| What you have to do |
The records that follow must be transcribed exactly, each one in full.

Recorded data
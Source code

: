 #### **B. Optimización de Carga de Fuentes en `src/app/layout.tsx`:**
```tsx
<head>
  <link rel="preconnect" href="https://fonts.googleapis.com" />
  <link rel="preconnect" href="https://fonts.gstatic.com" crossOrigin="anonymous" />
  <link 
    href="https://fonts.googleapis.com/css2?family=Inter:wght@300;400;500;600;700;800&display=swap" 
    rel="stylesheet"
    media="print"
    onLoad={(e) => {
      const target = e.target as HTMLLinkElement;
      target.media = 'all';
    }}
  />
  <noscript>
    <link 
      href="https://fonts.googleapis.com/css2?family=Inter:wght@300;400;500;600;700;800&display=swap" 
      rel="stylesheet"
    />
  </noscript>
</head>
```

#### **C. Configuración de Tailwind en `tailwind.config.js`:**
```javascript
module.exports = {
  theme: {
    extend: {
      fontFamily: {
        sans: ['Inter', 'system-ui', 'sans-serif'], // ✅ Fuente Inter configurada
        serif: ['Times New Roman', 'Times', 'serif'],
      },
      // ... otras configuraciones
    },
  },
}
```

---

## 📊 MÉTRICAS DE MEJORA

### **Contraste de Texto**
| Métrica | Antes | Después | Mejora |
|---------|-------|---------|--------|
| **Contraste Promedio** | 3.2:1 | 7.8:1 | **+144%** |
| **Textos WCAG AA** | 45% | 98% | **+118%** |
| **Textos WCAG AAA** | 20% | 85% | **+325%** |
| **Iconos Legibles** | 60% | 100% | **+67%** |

| Written answer |
Source code

: #### **B. Optimización de Carga de Fuentes en `src/app/layout.tsx`:**
```tsx
<head>
  <link rel="preconnect" href="https://fonts.googleapis.com" />
  <link rel="preconnect" href="https://fonts.gstatic.com" crossOrigin="anonymous" />
  <link 
    href="https://fonts.googleapis.com/css2?family=Inter:wght@300;400;500;600;700;800&display=swap" 
    rel="stylesheet"
    media="print"
    onLoad={(e) => {
      const target = e.target as HTMLLinkElement;
      target.media = 'all';
    }}
  />
  <noscript>
    <link 
      href="https://fonts.googleapis.com/css2?family=Inter:wght@300;400;500;600;700;800&display=swap" 
      rel="stylesheet"
    />
  </noscript>
</head>
```

#### **C. Configuración de Tailwind en `tailwind.config.js`:**
```javascript
module.exports = {
  theme: {
    extend: {
      fontFamily: {
        sans: ['Inter', 'system-ui', 'sans-serif'], // ✅ Fuente Inter configurada
        serif: ['Times New Roman', 'Times', 'serif'],
      },
      // ... otras configuraciones
    },
  },
}
```

---

## 📊 MÉTRICAS DE MEJORA

### **Contraste de Texto**
| Métrica | Antes | Después | Mejora |
|---------|-------|---------|--------|
| **Contraste Promedio** | 3.2:1 | 7.8:1 | **+144%** |
| **Textos WCAG AA** | 45% | 98% | **+118%** |
| **Textos WCAG AAA** | 20% | 85% | **+325%** |
| **Iconos Legibles** | 60% | 100% | **+67%** |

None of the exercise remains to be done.